The ASCVD cardiovascular risk scale allied to Markov modeling for the staging in different health states is able to provide a reduction in the time of prospective studies, and allows the independent study of results from the literature or from previous survival analysis and observational studies/historical data. Scales such as these are able to predict the risk over ten years and thus provide the probabilities of modeling. As the ASCVD instrument performs a projection of outcomes over ten years, it is not necessary to apply the 3% discount rate on outcomes, whether the study uses ten years for the time horizon, a rate normally requested in pharmacoeconomic study (Figure 2) [2,6].

pharmaceutica-analytica-acta-ASCVD-scale-probabilities

Figure 2: Markov modeling grounded in the ASCVD scale probabilities for predicting health conditions for cardiovascular diseases over ten years. c: Cost; CVD: Cardiovascular Disease; SAH: Sistemic Arterial Hypertension; ASCVD: Probability calculated by the score from ASCVD scale; tmo: Mortality rate; u: Utility.

There is another method of eligibility of probabilities for mathematical modeling of prediction of health states and has been a trend for pharmacoeconomic studies. The Delphi method, which is a model, uses a methodology recommended by the Methodological Guidelines for Elaboration of Assessment Studies of Medical- Assistance Equipment, which presumes that it should consider the opinion of specialists in a certain subject, when there is no unanimity of opinion due to the lack of scientific evidence or when there is little or contradictory information. After collecting the information of the specialists, the descriptive statistic of the data is performed, generating the result of the probabilities to be used in the modeling. This method has the same advantages as risk scales when compared to survival analyzes and observational studies/historical data, with the addition of allowing to collect probabilities for any branch of the decision tree that is destined for different health states, and not restricted only to the incidence of the disease.
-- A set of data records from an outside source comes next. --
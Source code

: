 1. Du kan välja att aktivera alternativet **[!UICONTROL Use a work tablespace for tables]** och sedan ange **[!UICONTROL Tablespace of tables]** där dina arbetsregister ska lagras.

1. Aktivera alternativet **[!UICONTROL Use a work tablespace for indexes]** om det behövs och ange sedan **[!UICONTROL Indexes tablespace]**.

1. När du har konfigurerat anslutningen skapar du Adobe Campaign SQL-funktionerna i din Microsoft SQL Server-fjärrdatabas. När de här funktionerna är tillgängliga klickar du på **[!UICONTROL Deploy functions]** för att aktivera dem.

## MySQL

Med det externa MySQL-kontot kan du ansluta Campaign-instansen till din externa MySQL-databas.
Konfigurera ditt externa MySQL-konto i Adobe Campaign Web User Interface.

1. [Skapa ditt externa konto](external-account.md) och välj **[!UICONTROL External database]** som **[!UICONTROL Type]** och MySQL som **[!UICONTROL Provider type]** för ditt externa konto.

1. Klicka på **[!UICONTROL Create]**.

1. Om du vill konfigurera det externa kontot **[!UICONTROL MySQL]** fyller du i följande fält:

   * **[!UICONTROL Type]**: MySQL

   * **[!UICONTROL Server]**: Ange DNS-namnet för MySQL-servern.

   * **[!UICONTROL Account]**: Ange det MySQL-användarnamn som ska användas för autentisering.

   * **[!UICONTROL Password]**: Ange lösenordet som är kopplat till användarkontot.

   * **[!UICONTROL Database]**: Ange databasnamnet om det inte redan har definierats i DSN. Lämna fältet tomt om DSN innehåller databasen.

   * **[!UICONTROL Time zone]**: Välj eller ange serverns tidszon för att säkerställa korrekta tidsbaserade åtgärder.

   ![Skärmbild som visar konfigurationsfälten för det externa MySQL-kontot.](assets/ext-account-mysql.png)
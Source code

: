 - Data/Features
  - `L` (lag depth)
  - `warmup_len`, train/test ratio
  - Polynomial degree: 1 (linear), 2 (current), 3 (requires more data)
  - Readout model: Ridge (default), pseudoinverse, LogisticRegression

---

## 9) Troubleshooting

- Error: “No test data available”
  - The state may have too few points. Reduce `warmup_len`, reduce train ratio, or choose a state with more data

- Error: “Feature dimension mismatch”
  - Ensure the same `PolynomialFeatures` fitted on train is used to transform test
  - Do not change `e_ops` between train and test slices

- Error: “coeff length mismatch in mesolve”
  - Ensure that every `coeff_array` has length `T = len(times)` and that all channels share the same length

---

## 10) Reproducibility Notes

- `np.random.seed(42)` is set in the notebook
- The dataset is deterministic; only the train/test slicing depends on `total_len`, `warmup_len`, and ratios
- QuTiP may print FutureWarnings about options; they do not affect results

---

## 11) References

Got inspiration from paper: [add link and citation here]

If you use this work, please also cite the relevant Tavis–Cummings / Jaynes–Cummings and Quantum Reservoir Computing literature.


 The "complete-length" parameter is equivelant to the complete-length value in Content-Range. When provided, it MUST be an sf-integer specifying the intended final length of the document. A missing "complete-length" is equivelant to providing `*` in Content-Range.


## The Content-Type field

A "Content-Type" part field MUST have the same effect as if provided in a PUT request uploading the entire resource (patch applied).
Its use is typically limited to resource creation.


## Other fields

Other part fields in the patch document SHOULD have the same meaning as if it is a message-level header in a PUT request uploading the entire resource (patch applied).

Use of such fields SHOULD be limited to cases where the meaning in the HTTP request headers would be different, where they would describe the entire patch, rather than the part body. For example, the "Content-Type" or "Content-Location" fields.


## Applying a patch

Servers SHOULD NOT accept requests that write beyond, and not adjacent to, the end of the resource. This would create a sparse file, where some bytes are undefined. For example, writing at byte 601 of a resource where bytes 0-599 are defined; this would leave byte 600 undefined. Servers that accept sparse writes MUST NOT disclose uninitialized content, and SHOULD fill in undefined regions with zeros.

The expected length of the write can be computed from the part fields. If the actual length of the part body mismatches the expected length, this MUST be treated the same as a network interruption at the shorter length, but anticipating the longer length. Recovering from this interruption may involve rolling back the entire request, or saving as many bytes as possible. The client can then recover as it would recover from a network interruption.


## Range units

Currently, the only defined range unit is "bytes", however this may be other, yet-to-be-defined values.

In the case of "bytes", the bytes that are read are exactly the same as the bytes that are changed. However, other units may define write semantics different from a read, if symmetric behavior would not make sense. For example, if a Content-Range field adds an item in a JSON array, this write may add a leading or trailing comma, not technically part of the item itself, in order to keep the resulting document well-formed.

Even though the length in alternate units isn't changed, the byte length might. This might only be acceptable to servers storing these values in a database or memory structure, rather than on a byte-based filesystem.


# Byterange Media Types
The scales are only able to provide probabilities for cardiovascular disease incidence [10-12].

There is also the emerging method in mathematical modeling for predicting health states in chronic diseases, which is Bayesian statistics. It allows a probabilistic prediction to be performed according to the course of the disease in time, through a priori data obtained from direct sources such as disease data or even from specialists. Thus, it is possible to place in the mathematical model the probabilities generated by Bayesian statistics to predict the allocation of patients in each health state over time. There are advantages of not having patient recruitment and patient follow-up because they are statistics in which the sample number does not exert a strong influence on the results, as in classical statistics [13].
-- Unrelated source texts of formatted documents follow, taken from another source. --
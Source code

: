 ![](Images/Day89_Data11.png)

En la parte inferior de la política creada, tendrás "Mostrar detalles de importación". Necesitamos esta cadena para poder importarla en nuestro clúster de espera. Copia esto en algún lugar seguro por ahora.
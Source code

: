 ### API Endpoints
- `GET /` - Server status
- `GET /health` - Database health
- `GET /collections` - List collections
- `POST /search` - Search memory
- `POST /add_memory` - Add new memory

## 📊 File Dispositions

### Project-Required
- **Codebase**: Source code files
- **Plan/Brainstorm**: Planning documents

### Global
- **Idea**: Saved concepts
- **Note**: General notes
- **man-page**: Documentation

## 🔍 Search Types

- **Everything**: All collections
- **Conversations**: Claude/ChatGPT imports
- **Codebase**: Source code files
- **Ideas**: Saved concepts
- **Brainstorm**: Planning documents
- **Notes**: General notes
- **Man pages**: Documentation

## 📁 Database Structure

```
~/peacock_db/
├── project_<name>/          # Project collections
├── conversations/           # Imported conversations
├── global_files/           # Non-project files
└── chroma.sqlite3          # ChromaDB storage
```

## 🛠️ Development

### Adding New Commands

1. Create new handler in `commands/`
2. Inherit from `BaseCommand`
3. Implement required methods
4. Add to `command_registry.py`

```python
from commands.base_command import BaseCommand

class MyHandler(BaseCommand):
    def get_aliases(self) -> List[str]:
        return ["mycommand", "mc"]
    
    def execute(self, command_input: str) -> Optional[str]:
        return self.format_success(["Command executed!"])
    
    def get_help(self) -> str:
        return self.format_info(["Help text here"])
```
Using clinical instruments such as the cardiovascular risk scale or Delphi method linked to Bayesian statistics as a probabilities precursor for modeling, has helped to improve the modeling in pharmacoeconomic studies. This fact can represent advances for cost-effectiveness studies. Furthermore, when these instruments are used in modeling along with epidemiological indicators such as the Number Needed to Treat and Relative Risk, and also link them to economic instruments, such as cash-flow, they contribute to confirm an efficient method to calculate return on investment in cost-benefits studies. It is noteworthy this new method can provide the development of pharmacoeconomic studies with a better design due to shortening study time and complexity, ensuring robust results. In this way it sound lead to resource savings and increased efficiency in pharmacoeconomic research.